Vegas secured the first Cup victory in franchise history last spring by downing the Winnipeg Jets, Edmonton Oilers and Dallas Stars en route to overwhelming the Florida Panthers in a five-game Final that Vegas controlled from the start.
At times, the Golden Knights made earning those 16 wins look easy. But will Vegas’ playoff run appear as effortless as it attempts to repeat as Cup champion?
Only eight teams in NHL history have won the Cup in consecutive years. Just two (the Pittsburgh Penguins and Tampa Bay Lightning) have accomplished that in this millennium.
This has been a different season for the Golden Knights. Whereas last year Vegas entered the playoffs after a powerhouse regular season (as the Western Conference’s top seed), this time around the Golden Knights battled their way to a late berth and barely approached the 100-point mark. Vegas has toggled between dominant and docile. Its identity hasn’t always been clear — except when it comes to pushing the envelope.
Vegas did just that, chasing after prized skaters at the trade deadline and landing Noah Hanifin and Tomas Hertl for exactly this time of year. What sort of impact will they have on the Golden Knights’ chances to go back-to-back? What do the numbers say about Vegas now compared to last season? And what do players and executives around the league have to say about this year’s squad — and the challenge before them of winning a second Cup?
What the analytics say about Vegas’ chances
The numbers may not lie, exactly.
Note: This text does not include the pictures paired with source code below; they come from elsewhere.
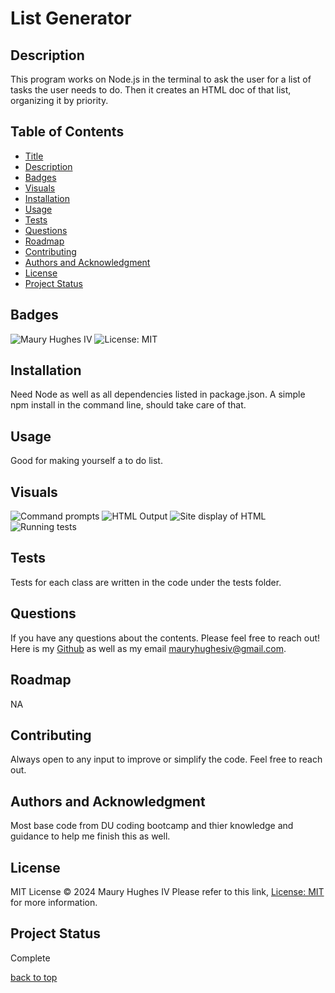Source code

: <a id="title"></a>
# List Generator 

<a id="description"></a>
## Description
This program works on Node.js in the terminal to ask the user for a list of tasks the user needs to do. Then it creates an HTML doc of that list, organizing it by priority.

## Table of Contents
- [Title](#title)
- [Description](#description)
- [Badges](#badges)
- [Visuals](#visuals)
- [Installation](#installation)
- [Usage](#usage)
- [Tests](#tests)
- [Questions](#questions)
- [Roadmap](#roadmap)
- [Contributing](#contributing)
- [Authors and Acknowledgment](#acknowledgment)
- [License](#license)
- [Project Status](#status)

<a id="badges"></a>
## Badges
![Maury Hughes IV](https://img.shields.io/badge/Maury%20Hughes%20IV-5A2BE2)
![License: MIT](https://img.shields.io/badge/License-MIT-yellow.svg)

<a id="installation"></a>
## Installation
Need Node as well as all dependencies listed in package.json. A simple npm install in the command line, should take care of that.

<a id="usage"></a>
## Usage
Good for making yourself a to do list.

<a id="Visuals"></a>
## Visuals
![Command prompts](https://github.com/MauryIV/list-generator/assets/146037880/3e865654-e54a-465c-ad11-c2e8666b2fcc)
![HTML Output](https://github.com/MauryIV/list-generator/assets/146037880/b467e96a-ee5b-44c6-a8df-69769b0425c7)
![Site display of HTML](https://github.com/MauryIV/list-generator/assets/146037880/646fdb91-79da-4643-8a1f-9f7ef0c31230)
![Running tests](https://github.com/MauryIV/list-generator/assets/146037880/4ae1e57f-a55a-45c5-b2b4-b2f0e5e2848a)

<a id="tests"></a>
## Tests
Tests for each class are written in the code under the tests folder.

<a id="questions"></a>
## Questions
If you have any questions about the contents. Please feel free to reach out!
Here is my [Github](https://github.com/MauryIV) as well as my email <mauryhughesiv@gmail.com>.

<a id="roadmap"></a>
## Roadmap
NA

<a id="contributing"></a>
## Contributing
Always open to any input to improve or simplify the code. Feel free to reach out.

<a id="acknowledgment"></a>
## Authors and Acknowledgment
Most base code from DU coding bootcamp and thier knowledge and guidance to help me finish this as well.

<a id="license"></a>
## License
MIT License © 2024 Maury Hughes IV
Please refer to this link, [License: MIT](https://opensource.org/licenses/MIT) for more information.

<a id="status"></a>
## Project Status
Complete

[back to top](#title)
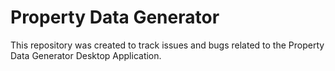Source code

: # Property Data Generator

This repository was created to track issues and bugs related to the Property Data Generator Desktop Application.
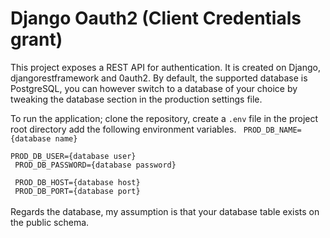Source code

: # Django Oauth2 (Client Credentials grant)
This project exposes a REST API for authentication. It is created on Django, djangorestframework and 0auth2. By default,
the supported database is PostgreSQL, you can however switch to a database of your choice by tweaking the database
section in the production settings file.

To run the application; clone the repository, create a <code>.env</code> file in the project root directory add the
following environment variables.
<code>
PROD_DB_NAME={database name} <br>
PROD_DB_USER={database user} <br>
PROD_DB_PASSWORD={database password} <br>
PROD_DB_HOST={database host} <br>
PROD_DB_PORT={database port}
</code>
<br>
Regards the database, my assumption is that your database table exists on the public schema.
But they don’t always tell the whole truth, either.
That’s the case here when comparing this season’s Golden Knights to the team that hoisted the Stanley Cup last June. On paper, Vegas appears nearly identical to that championship squad.
Let’s break it down:
The 2022-23 Golden Knights averaged 3.26 goals per game (14th), 2.74 goals against per game (22nd), had the 18th-ranked power play (20%), 19th-best penalty kill (77%), were ninth in goal differential (+42), seventh in scoring chances per game (15.1) and eighth in expected goals differential (53.8%), with a collective save percentage of .911 (seventh overall). Vegas finished the season with 111 points and was first in the Pacific Division.
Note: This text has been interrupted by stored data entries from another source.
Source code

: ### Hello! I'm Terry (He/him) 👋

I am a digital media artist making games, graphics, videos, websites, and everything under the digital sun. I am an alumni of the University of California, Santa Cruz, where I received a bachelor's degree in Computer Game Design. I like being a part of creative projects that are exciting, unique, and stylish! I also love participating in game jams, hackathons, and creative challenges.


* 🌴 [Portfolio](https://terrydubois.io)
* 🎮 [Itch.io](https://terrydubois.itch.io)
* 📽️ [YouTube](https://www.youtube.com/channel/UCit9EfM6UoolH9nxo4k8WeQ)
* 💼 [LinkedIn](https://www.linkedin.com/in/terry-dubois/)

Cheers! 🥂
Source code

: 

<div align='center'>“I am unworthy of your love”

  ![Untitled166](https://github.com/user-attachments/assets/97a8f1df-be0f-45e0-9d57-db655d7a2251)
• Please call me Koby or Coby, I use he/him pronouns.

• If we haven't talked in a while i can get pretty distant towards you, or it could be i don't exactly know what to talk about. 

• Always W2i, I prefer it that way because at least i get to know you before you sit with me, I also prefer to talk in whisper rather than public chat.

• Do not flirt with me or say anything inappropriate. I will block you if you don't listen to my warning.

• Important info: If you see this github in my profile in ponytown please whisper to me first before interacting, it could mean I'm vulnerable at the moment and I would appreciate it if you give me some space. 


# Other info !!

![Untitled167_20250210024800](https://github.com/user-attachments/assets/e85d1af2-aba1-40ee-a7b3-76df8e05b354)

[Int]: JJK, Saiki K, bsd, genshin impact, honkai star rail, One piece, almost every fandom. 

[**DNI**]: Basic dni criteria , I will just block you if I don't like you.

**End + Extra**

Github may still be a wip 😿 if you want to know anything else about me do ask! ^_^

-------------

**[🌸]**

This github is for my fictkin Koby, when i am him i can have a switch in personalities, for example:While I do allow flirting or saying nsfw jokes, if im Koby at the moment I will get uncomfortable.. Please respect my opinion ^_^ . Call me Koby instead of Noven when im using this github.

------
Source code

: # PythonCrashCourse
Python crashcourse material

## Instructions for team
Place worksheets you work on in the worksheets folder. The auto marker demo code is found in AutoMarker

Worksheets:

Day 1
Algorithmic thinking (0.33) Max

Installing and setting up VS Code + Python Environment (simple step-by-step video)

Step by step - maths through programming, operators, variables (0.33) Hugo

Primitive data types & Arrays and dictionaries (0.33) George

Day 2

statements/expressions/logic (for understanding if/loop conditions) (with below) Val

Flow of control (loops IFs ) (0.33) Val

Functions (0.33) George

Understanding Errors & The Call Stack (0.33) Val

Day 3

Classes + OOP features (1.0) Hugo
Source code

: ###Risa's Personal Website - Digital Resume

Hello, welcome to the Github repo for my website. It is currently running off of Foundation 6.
Most of Vegas’ figures in 2023-24 stack up similarly — with a couple of outliers. This season’s team averaged 3.24 goals per game (13th), 2.98 goals against per game (22nd), had the 19th-ranked power play (20%) and the 15th-best penalty kill (80%). Those numbers trend close year-over-year.
The notable differences this season were in goal differential (+21, 12th overall), expected goals (52.1%, 13th) and scoring chances per game (15.6, 14th). Vegas’ goaltending struggled more this season than last as well — the Golden Knights had a collective save percentage of .902 (10th overall), were 20th in goals saved above expectations and 11th in goals against.
That data suggests Vegas should have fared better this season than being the eighth seed in the Western Conference. But this season has revealed two distinct versions of the Golden Knights: one starting the season, and one finishing it.
Vegas opened 2023-24 with an 11-0-1 record and by mid-December had lost consecutive games in regulation just once. The Golden Knights didn’t truly dip until going 1-5-0 from around Christmas into their Winter Classic dud against Seattle on Jan. 1. It was a poor omen for Vegas, though. The Golden Knights never recaptured the dominance they displayed to start the season.
Things got worse after the All-Star break.
Since mid-February, Vegas is averaging 3.44 goals against per game (23rd), allowing 30.5 shots per game (19th) and their goal differential has tanked (-2 overall). Those defensive issues have spotlighted the goaltending problems, particularly from Adin Hill, who has gone 5-8-0, with an .877 save percentage and 3.73 goals-against average.
Vegas is prone to trading opportunities off the rush, ranking 19th in rush scoring chances per game, while giving up the 10th most in the league. The Golden Knights were also 18th in cycle scoring chances, meaning Vegas could be exposed in the playoffs by a team that scores consistently off the rush or has a structure taking away the Golden Knights’ rush attack.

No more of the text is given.